[Collection entries]
------------------------------------------------------------------------
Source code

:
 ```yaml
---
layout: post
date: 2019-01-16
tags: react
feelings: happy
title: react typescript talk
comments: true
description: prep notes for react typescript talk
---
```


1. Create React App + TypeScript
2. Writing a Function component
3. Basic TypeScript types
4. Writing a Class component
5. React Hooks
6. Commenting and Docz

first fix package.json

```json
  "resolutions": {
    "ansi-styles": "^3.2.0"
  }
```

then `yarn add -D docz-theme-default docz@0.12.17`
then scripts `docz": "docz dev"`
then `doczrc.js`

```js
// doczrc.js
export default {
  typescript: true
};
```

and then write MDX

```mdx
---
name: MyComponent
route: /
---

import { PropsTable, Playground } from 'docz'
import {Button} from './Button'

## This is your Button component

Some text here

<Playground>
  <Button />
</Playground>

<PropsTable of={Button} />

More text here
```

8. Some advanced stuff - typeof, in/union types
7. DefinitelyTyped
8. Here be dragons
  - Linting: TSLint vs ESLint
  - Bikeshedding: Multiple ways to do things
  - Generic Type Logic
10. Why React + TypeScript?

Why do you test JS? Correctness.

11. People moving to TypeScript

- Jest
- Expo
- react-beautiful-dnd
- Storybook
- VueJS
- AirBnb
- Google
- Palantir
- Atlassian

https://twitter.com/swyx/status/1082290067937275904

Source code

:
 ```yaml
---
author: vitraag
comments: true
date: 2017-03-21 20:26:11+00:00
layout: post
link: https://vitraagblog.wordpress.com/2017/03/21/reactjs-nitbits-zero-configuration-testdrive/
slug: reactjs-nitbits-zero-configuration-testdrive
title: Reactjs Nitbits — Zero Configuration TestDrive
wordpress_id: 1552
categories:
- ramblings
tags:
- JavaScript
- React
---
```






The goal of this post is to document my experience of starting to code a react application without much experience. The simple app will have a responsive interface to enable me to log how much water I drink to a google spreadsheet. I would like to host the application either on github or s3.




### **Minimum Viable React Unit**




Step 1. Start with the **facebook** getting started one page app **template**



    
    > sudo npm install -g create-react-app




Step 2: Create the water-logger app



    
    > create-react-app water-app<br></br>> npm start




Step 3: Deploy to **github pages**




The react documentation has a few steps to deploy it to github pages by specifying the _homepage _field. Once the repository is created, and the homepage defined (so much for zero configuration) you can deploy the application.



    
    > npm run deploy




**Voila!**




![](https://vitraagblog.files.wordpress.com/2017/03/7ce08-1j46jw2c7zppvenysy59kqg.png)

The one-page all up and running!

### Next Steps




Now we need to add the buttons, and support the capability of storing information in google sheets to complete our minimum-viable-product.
------------------------------------------------------------------------
Which lines above include the word "application"? Return each one.

The goal of this post is to document my experience of starting to code a react application without much experience. The simple app will have a responsive interface to enable me to log how much water I drink to a google spreadsheet. I would like to host the application either on github or s3.
The react documentation has a few steps to deploy it to github pages by specifying the _homepage _field. Once the repository is created, and the homepage defined (so much for zero configuration) you can deploy the application.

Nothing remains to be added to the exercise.